Build relationships and become a trusted councilor - As alluded, it's vital to connect with your clients, get to know their business, and do everything you can to see the world from their perspective. Because at the end of the day, the most effective salespeople are essentially consultants, who work to provide solutions that best meet clients' needs and objectives - and the only way to do so is to understand their reality. Empathy is vital, as is acting in their best interest, and making sure results speak for themselves. Realize that selling ultimately comes down to building bonds, communicating value and overcoming reservations. Part of doing that involves showing your client that you possess the knowledge and insights to be a valued team player and contributor - even if you're not technically employed on the same team.

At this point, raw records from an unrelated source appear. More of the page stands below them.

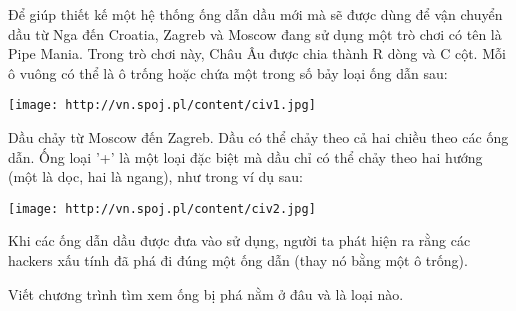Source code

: Để giúp thiết kế một hệ thống ống dẫn dầu mới mà sẽ được dùng để vận chuyển dầu từ Nga đến Croatia, Zagreb và Moscow đang sử dụng một trò chơi có tên là Pipe Mania. Trong trò chơi này, Châu Âu được chia thành R dòng và C cột. Mỗi ô vuông có thể là ô trống hoặc chứa một trong số bảy loại ống dẫn sau:  


\texttt{[image: http://vn.spoj.pl/content/civ1.jpg]}

   Dầu chảy từ Moscow đến Zagreb. Dầu có thể chảy theo cả hai chiều theo các ống dẫn. Ống loại '+' là một loại đặc biệt mà dầu chỉ có thể chảy theo hai hướng (một là dọc, hai là ngang), như trong ví dụ sau:  


\texttt{[image: http://vn.spoj.pl/content/civ2.jpg]}

   Khi các ống dẫn dầu được đưa vào sử dụng, người ta phát hiện ra rằng các hackers xấu tính đã phá đi đúng một ống dẫn (thay nó bằng một ô trống).  

   Viết chương trình tìm xem ống bị phá nằm ở đâu và là loại nào.  

\
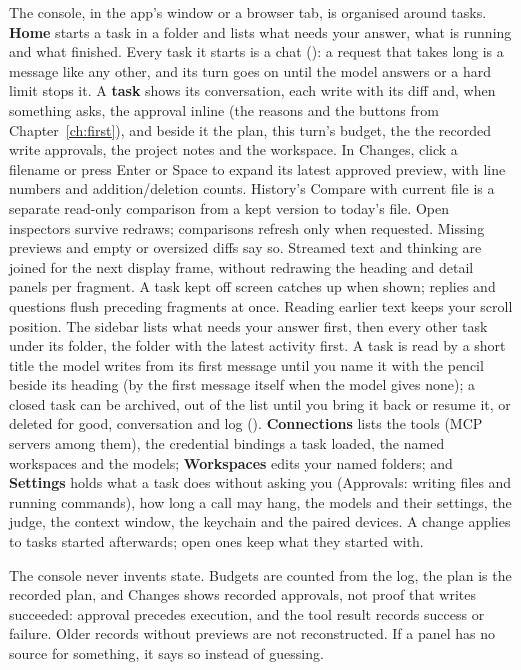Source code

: The console, in the app's window or a browser tab, is organised around
tasks. \textbf{Home} starts a task in a folder and lists what needs your
answer, what is running and what finished. Every task it starts is a chat
(): a request that takes long is a message like any other, and its
turn goes on until the model answers or a hard limit stops it. A
\textbf{task} shows its conversation, each write with its diff and, when
something asks, the approval inline (the reasons and the buttons from
Chapter~\ref{ch:first}), and beside it the plan, this turn's budget, the
the recorded write approvals, the project notes and the workspace.
In Changes, click a filename or press Enter or Space to expand its latest
approved preview, with line numbers and addition/deletion counts. History's
Compare with current file is a separate read-only comparison from a kept
version to today's file. Open inspectors survive redraws; comparisons refresh
only when requested. Missing previews and empty or oversized diffs say so.
Streamed text and thinking are joined for the next display frame, without
redrawing the heading and detail panels per fragment. A task kept off screen
catches up when shown; replies and questions flush preceding fragments at
once. Reading earlier text keeps your scroll position.
The sidebar lists what needs your answer first, then every other task
under its folder, the folder with the latest activity first. A task is
read by a short title the model writes from its first message until you
name it with the pencil beside its heading (by the first message itself
when the model gives none); a closed task can be archived, out of the list until you bring
it back or resume it, or deleted for good, conversation and log
().
\textbf{Connections} lists the tools (MCP servers among them), the
credential bindings a task loaded, the named workspaces and the models;
\textbf{Workspaces} edits your named folders; and \textbf{Settings} holds
what a task does without asking you (Approvals: writing files and running
commands), how long a call may hang, the models and their
settings, the judge, the context window, the keychain and the paired
devices. A change applies to tasks started afterwards; open ones keep what
they started with.

\begin{tip}
The console never invents state. Budgets are counted from the log, the plan
is the recorded plan, and Changes shows recorded approvals, not proof that
writes succeeded: approval precedes execution, and the tool result records
success or failure. Older records without previews are not reconstructed. If a panel has no
source for something, it says so instead of guessing.
\end{tip}

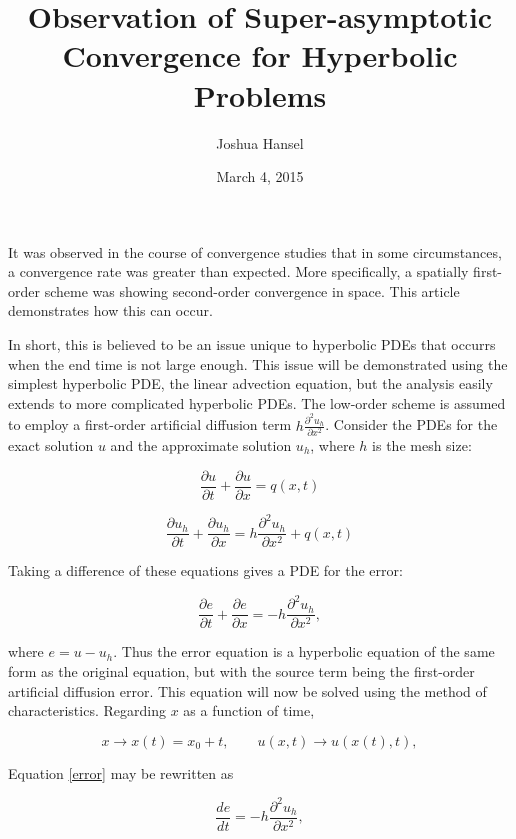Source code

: \documentclass{article}
\author{Joshua Hansel}
\date{March 4, 2015}
\title{Observation of Super-asymptotic Convergence for Hyperbolic Problems}
\begin{document}
\maketitle

It was observed in the course of convergence studies that in some circumstances,
a convergence rate was greater than expected. More specifically, a spatially
first-order scheme was showing second-order convergence in space. This
article demonstrates how this can occur.

In short, this is believed to be an issue unique to hyperbolic PDEs that
occurrs when the end time is not large enough.
This issue will be demonstrated using the simplest hyperbolic PDE, the
linear advection equation, but the analysis easily extends to more complicated
hyperbolic PDEs. The low-order scheme is assumed to employ a first-order
artificial diffusion term $h\frac{\partial^2 u_h}{\partial x^2}$.
Consider the PDEs for the exact solution $u$ and the approximate solution
$u_h$, where $h$ is the mesh size:

\begin{equation}
  \frac{\partial u}{\partial t} + \frac{\partial u}{\partial x} = q(x,t)
\end{equation}

\begin{equation}
  \frac{\partial u_h}{\partial t} + \frac{\partial u_h}{\partial x} = h\frac{\partial^2 u_h}{\partial x^2} + q(x,t)
\end{equation}

\noindent Taking a difference of these equations gives a PDE for the error:

\begin{equation}\label{error}
  \frac{\partial e}{\partial t} + \frac{\partial e}{\partial x} = -h\frac{\partial^2 u_h}{\partial x^2},
\end{equation}

\noindent where $e=u-u_h$. Thus the error equation is a hyperbolic equation of the same form as
the original equation, but with the source term being the first-order artificial diffusion error.
This equation will now be solved using the method of characteristics.
Regarding $x$ as a function of time,

\[
  x\rightarrow x(t)=x_0 + t, \qquad u(x,t)\rightarrow u(x(t),t),
\]

\noindent Equation \ref{error} may be rewritten as

\begin{equation}
  \frac{de}{dt} = -h\frac{\partial^2 u_h}{\partial x^2},
\end{equation}
\end{document}

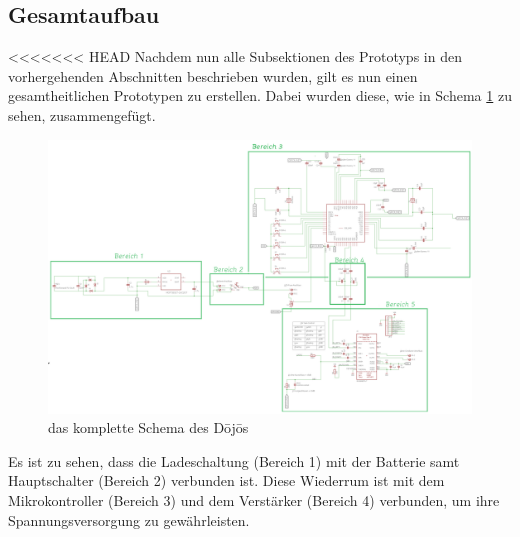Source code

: \subsection{Gesamtaufbau} \label{sec:gesamtaufbau}
<<<<<<< HEAD
Nachdem nun alle Subsektionen des Prototyps in den vorhergehenden Abschnitten beschrieben wurden, gilt es nun einen gesamtheitlichen Prototypen zu erstellen. Dabei wurden diese, wie in Schema \ref{fig:dojo-schema} zu sehen, zusammengefügt. 

\begin{figure}[H]
	\begin{center}
		\includegraphics[width=160mm]{data/dojo-schema_2.png}
		\caption[das komplette Schema des Dōjōs]{das komplette Schema des Dōjōs} %
		\label{fig:dojo-schema}
	\end{center}
\end{figure}

Es ist zu sehen, dass die Ladeschaltung (Bereich 1) mit der Batterie samt Hauptschalter (Bereich 2) verbunden ist. Diese Wiederrum ist mit dem Mikrokontroller (Bereich 3) und dem Verstärker (Bereich 4) verbunden, um ihre Spannungsversorgung zu gewährleisten.
 
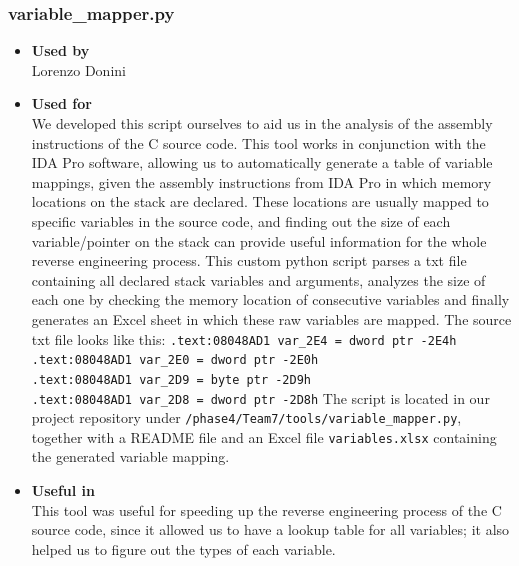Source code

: \subsubsection*{variable\_mapper.py}
\begin{itemize}
	\item \textbf{Used by}\\ Lorenzo Donini
	\item \textbf{Used for}\\ We developed this script ourselves to aid us in the analysis of the assembly instructions of the C source code. 
	This tool works in conjunction with the IDA Pro software, allowing us to automatically generate a table of variable mappings, given the assembly instructions from IDA Pro in which memory locations on the stack are declared. These locations are usually mapped to specific variables in the source code, and finding out the size of each variable/pointer on the stack can provide useful information for the whole reverse engineering process.\newline
	This custom python script parses a txt file containing all declared stack variables and arguments, analyzes the size of each one by checking the memory location of consecutive variables and finally generates an Excel sheet in which these raw variables are mapped.\newline
	The source txt file looks like this:\newline
	\texttt{.text:08048AD1 var\_2E4         = dword ptr -2E4h \\
		.text:08048AD1 var\_2E0         = dword ptr -2E0h \\
		.text:08048AD1 var\_2D9         = byte ptr -2D9h \\
		.text:08048AD1 var\_2D8         = dword ptr -2D8h}\newline
	The script is located in our project repository under \texttt{/phase4/Team7/tools/variable\_mapper.py}, together with a README file and an Excel file \texttt{variables.xlsx} containing the generated variable mapping.
	
	\item \textbf{Useful in}\\ This tool was useful for speeding up the reverse engineering process of the C source code, since it allowed us to have a lookup table for all variables; it also helped us to figure out the types of each variable.
\end{itemize}

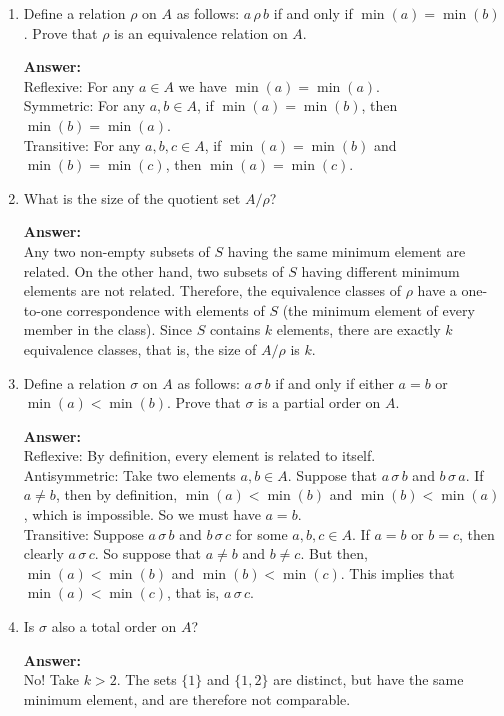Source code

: \documentclass{article}
\begin{document}
\begin{enumerate}
    \item Define a relation $\rho$ on $A$ as follows: $a \,\rho\, b$ if and only if $\min(a) = \min(b)$. Prove that $\rho$ is an equivalence
    relation on $A$.  

    \textbf{Answer:}\\
    Reflexive: For any $a \in A$ we have $\min(a) = \min(a)$.\\
    Symmetric: For any $a,b \in A$, if $\min(a) = \min(b)$, then $\min(b) = \min(a)$.\\
    Transitive: For any $a,b,c \in A$, if $\min(a) = \min(b)$ and $\min(b) = \min(c)$, then $\min(a) = \min(c)$.  

    \item What is the size of the quotient set $A/\rho$?  

    \textbf{Answer:}\\
    Any two non-empty subsets of $S$ having the same minimum element are related. On the other hand, two subsets
    of $S$ having different minimum elements are not related. Therefore, the equivalence classes of $\rho$ have a one-to-one correspondence with elements of $S$ (the minimum element of every member in the class). Since $S$ contains
    $k$ elements, there are exactly $k$ equivalence classes, that is, the size of $A/\rho$ is $k$.  

    \item Define a relation $\sigma$ on $A$ as follows: $a \,\sigma\, b$ if and only if either $a = b$ or $\min(a) < \min(b)$. Prove that
    $\sigma$ is a partial order on $A$.  

    \textbf{Answer:}\\
    Reflexive: By definition, every element is related to itself.\\ 
    Antisymmetric: Take two elements $a,b \in A$. Suppose that $a \,\sigma\, b$ and $b \,\sigma\, a$. If $a \neq b$, then by definition,
    $\min(a) < \min(b)$ and $\min(b) < \min(a)$, which is impossible. So we must have $a = b$.\\
    Transitive: Suppose $a \,\sigma\, b$ and $b \,\sigma\, c$ for some $a,b,c \in A$. If $a = b$ or $b = c$, then clearly $a \,\sigma\, c$. So suppose
    that $a \neq b$ and $b \neq c$. But then, $\min(a) < \min(b)$ and $\min(b) < \min(c)$. This implies that $\min(a) < \min(c)$, that
    is, $a \,\sigma\, c$.  

    \item Is $\sigma$ also a total order on $A$?  

    \textbf{Answer:}\\
    No! Take $k > 2$. The sets $\{1\}$ and $\{1,2\}$ are distinct, but have the same minimum element, and are therefore
    not comparable.  
\end{enumerate}
\end{document}
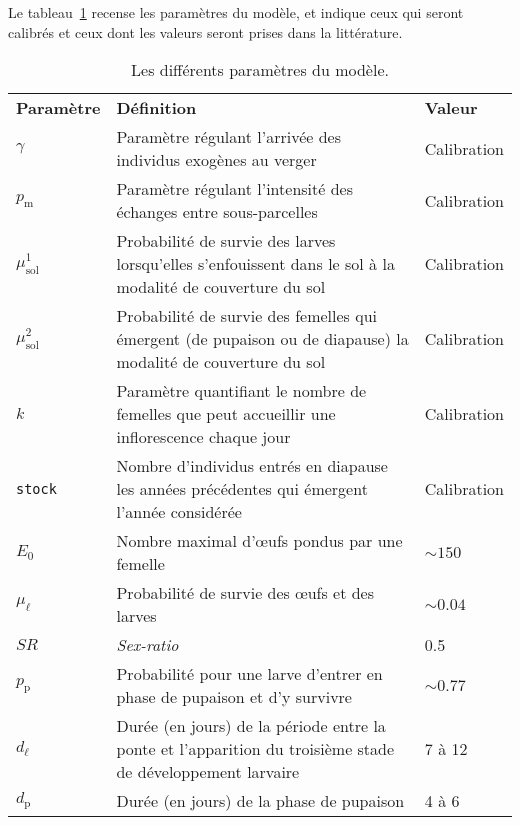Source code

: Le tableau~\ref{tab:param} recense les paramètres du modèle, et indique ceux qui seront calibrés et ceux dont les valeurs seront prises dans la littérature.


    \clearpage%

    \begin{landscape}%
\begin{table}
\caption{Les différents paramètres du modèle.}
\label{tab:param}
\centering
{
\begin{tabular}{p{2cm}p{11.9cm}p{5cm}}
\textbf{Paramètre} & \textbf{Définition} & \textbf{Valeur}\\
$\gamma$ & Paramètre régulant l'arrivée des individus exogènes au verger & Calibration\\
$p_{\text{m}}$ & Paramètre régulant l'intensité des échanges entre sous-parcelles & Calibration\\
$\mu_{\text{sol}}^1$ & Probabilité de survie des larves lorsqu'elles s'enfouissent dans le sol à la modalité de couverture du sol & Calibration\\
$\mu_{\text{sol}}^2$ & Probabilité de survie des femelles qui émergent (de pupaison ou de diapause) la modalité de couverture du sol & Calibration\\
$k$ & Paramètre quantifiant le nombre de femelles que peut accueillir une inflorescence chaque jour & Calibration\\
\texttt{stock} & Nombre d'individus entrés en diapause les années précédentes qui émergent l'année considérée & Calibration  \\
$E_0$ & Nombre maximal d'œufs pondus par une femelle & $\sim\!150$ \citep{paul}\\
$\mu_{\ell}$ & Probabilité de survie des œufs et des larves & $\sim\!0.04$ \citep{paul}\\
$\mathit{SR}$ & \textit{Sex-ratio} & 0.5 \citep{paul}\\
$p_{\text{p}}$ & Probabilité pour une larve d'entrer en phase de pupaison et d'y survivre & $\sim\! 0.77$ \citep{pauldiap}\\
$d_{\ell}$ & Durée (en jours) de la période entre la ponte et l'apparition du troisième stade de développement larvaire & 7 à 12 \citep{paul} \\
$d_{\text{p}}$ & Durée (en jours) de la phase de pupaison & 4 à 6 \citep{paul}
\end{tabular}
}
\end{table}
    \end{landscape}

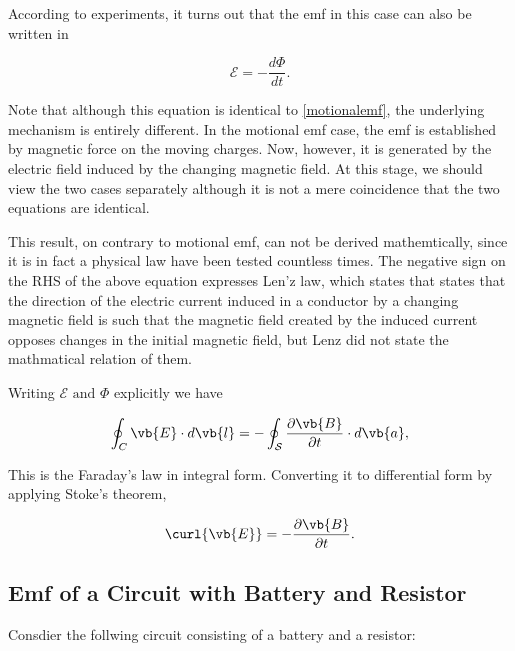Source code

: \documentclass[english,a4paper,12pt]{report}
\begin{document}
According to experiments, it turns out that the emf in this case can also be written in

\begin{equation}
    \mathcal{E}= - \frac{d\Phi }{dt}.
\end{equation}

Note that although this equation is identical to \cref{motionalemf}, the underlying mechanism is entirely different. In the motional emf case, the emf is established by magnetic force on the moving charges. Now, however, it is generated by the electric field induced by the changing magnetic field. At this stage, we should view the two cases separately although it is not a mere coincidence that the two equations are identical.

This result, on contrary to motional emf, can not be derived mathemtically, since it is in fact a physical law have been tested countless times. The negative sign on the RHS of the above equation expresses Len'z law, which states that states that the direction of the electric current induced in a conductor by a changing magnetic field is such that the magnetic field created by the induced current opposes changes in the initial magnetic field, but Lenz did not state the mathmatical relation of them. 

Writing \(\mathcal{E}\text { and } \Phi \) explicitly we have

\begin{equation}
    \oint_{C}\vb{E}  \cdot d \vb{l} = -\oint_{\mathcal{S}} \frac{\partial \vb{B} }{\partial t}\cdot d \vb{a} ,  
\end{equation}

This is the Faraday's law in integral form. Converting it to differential form by applying Stoke's theorem,

\begin{equation}
    \curl{\vb{E} } = -\frac{\partial \vb{B} }{\partial t}.  
\end{equation}




\subsection{Emf of a Circuit with Battery and Resistor}

Consdier the follwing circuit consisting of a battery and a resistor:
\end{document}
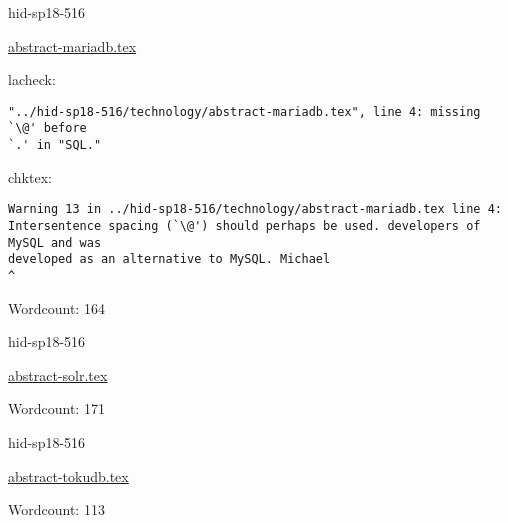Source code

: 

\begin{IU}

hid-sp18-516

\href{https://github.com/cloudmesh-community/hid-sp18-516/blob/master//technology/abstract-mariadb.tex}{abstract-mariadb.tex}

 
lacheck:
\begin{tiny}
\begin{verbatim}
"../hid-sp18-516/technology/abstract-mariadb.tex", line 4: missing `\@' before
`.' in "SQL."
\end{verbatim}
\end{tiny}
chktex:
\begin{tiny}
\begin{verbatim}
Warning 13 in ../hid-sp18-516/technology/abstract-mariadb.tex line 4:
Intersentence spacing (`\@') should perhaps be used. developers of MySQL and was
developed as an alternative to MySQL. Michael
^
\end{verbatim}
\end{tiny}

Wordcount: 164

\end{IU}



\begin{IU}

hid-sp18-516

\href{https://github.com/cloudmesh-community/hid-sp18-516/blob/master//technology/abstract-solr.tex}{abstract-solr.tex}

 

Wordcount: 171

\end{IU}



\begin{IU}

hid-sp18-516

\href{https://github.com/cloudmesh-community/hid-sp18-516/blob/master//technology/abstract-tokudb.tex}{abstract-tokudb.tex}

 

Wordcount: 113

\end{IU}



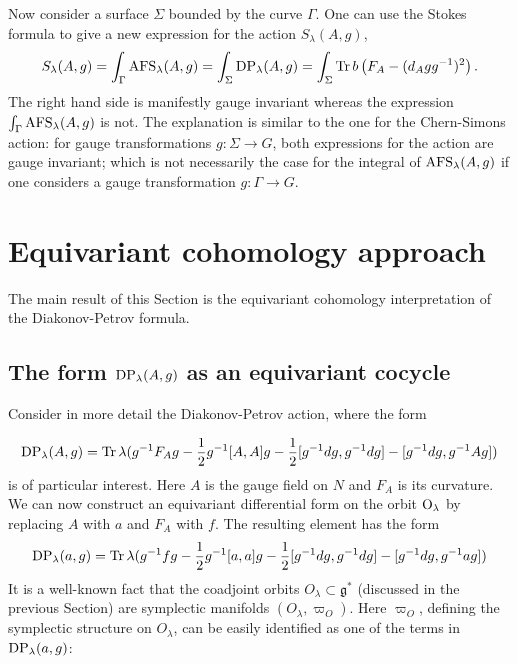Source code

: \documentclass[11pt]{report}
\theoremstyle{plain}
\theoremstyle{definition}
\theoremstyle{remark}
\theoremstyle{remark}
\numberwithin{equation}{section}
\begin{document}
Now consider a surface $\Sigma$ bounded by the curve $\Gamma$. One can use the Stokes formula to give a new expression for the 
action $S_\lambda(A,g)$,
%
$$
S_\lambda(A,g)= \int_\Gamma {\rm AFS}_\lambda(A,g) = \int_\Sigma {\rm DP}_\lambda(A,g) = 
\int_\Sigma {\rm Tr} \, b \left( F_A - (d_A g g^{-1})^2 \right).
$$
The right hand side is manifestly gauge invariant whereas the expression $\int_\Gamma {\rm AFS}_\lambda(A,g)$ is not. The explanation is similar to the one for the Chern-Simons action: for gauge transformations $g: \Sigma \to G$, both expressions for the action are gauge invariant; which is not necessarily the case for the integral of ${\rm AFS}_\lambda(A,g)$ if one considers a gauge transformation $g: \Gamma \to G$. 





\section{Equivariant cohomology approach}

The main result of this Section is the equivariant cohomology interpretation of the Diakonov-Petrov formula.




\subsection{The form ${\rm DP}_\lambda(A,g)$ as an equivariant cocycle}
Consider in more detail the Diakonov-Petrov action, where the form

%
\begin{equation}
{\rm DP}_\lambda(A,g)= {\rm Tr} \, \lambda (g^{-1} F_A g - \frac{1}{2} g^{-1}[A,A] g - \frac{1}{2} [g^{-1} dg , g^{-1} dg] - [g^{-1} dg , g^{-1} Ag])
\end{equation}
is of particular interest. Here $A$ is the gauge field on  $N$ and $F_A$ is its curvature.  We can now construct an equivariant differential form on the orbit ${\rm O}_\lambda$ by replacing $A$ with $a$ and $F_A$ with $f$. The resulting element has the form
%
\begin{equation}
{\rm DP}_\lambda(a,g) = {\rm Tr} \, \lambda (g^{-1} f g - \frac{1}{2} g^{-1}[a,a] g - \frac{1}{2} [g^{-1} dg , g^{-1} dg] - [g^{-1} dg , g^{-1} ag])
\end{equation}
 It is a well-known fact that the coadjoint orbits $O_\lambda \subset \mathfrak{g}^*$ (discussed in the previous Section) are symplectic manifolds $(O_\lambda, \varpi_O)$. Here $\varpi_O$, defining the symplectic structure on $O_\lambda$, can be easily identified as one of the terms in ${\rm DP}_\lambda(a,g)$: 
\end{document}
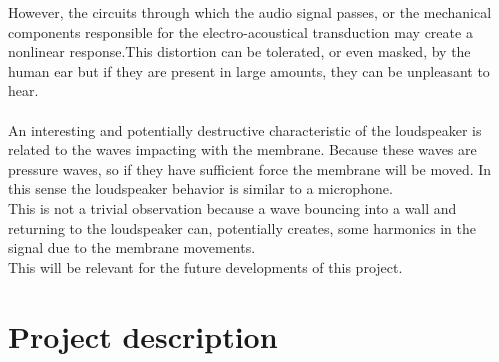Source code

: However, the circuits through which the audio signal passes, or the mechanical components responsible for the electro-acoustical transduction may create a nonlinear response.This distortion can be tolerated, or even masked, by the human ear but if they are present in large amounts, they can be unpleasant to hear.\\\\
An interesting and potentially destructive characteristic of the loudspeaker is related to the waves impacting with the membrane. Because these waves are pressure waves, so if they have sufficient force the membrane will be moved. In this sense the loudspeaker behavior is similar to a microphone.\\ 
This is not a trivial observation because a wave bouncing into a wall and returning to the loudspeaker can, potentially creates, some harmonics in the signal due to the membrane movements.\\
This will be relevant for the future developments of this project.

\chapter{Project description}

Build products and processes which address others' needs and create value - The best salespeople don't just know their product inside and out. They know how to best leverage it so that it helps their client achieve lasting, positive. Your customers' needs may be simple in the immediate (deploy a more efficient client relationship management tracking system), but very complex over long-term horizons (provide better customer service). Proactively help address these bigger issues, and you create boundless value for them. Keep in mind that there are endless rivals already trying to sell to your clients - but not every one of them is looking to solve big problems, or looking out for customers' best interests. Offer novel solutions with powerful end-results that your competitors can't.
Understand clients' objections and how to address them - Poise under pressure is imperative: It's not about canned presentations, but rather communicating value and creating empathy and trust. Respond confidently, succinctly and smartly to hard questions when asked - dancing around issues is an immediate danger signal. Realize that you're going to get every question under the sun, so make sure you have the skills (and courage!) to acknowledge and address each one. Think fast on your feet and directly answer these queries--customers know when you're trying to spin off or avoid the tough ones. If you don't have an answer for a client, let them know, and work with them to solve the problem - a challenge that can often be avoided by going through the simple exercise in advance of conducting practice presentation sessions. But while brainstorming and preparing for common questions can save you untold heartbreak, it's impossible to prepare for every question. That's OK: Being able to problem-solve, strategize and communicate off-the-cuff comes across as more genuine - ultimately, when it comes to addressing tough questions, as ever, there's no substitute for thoughtful and intelligent discussion.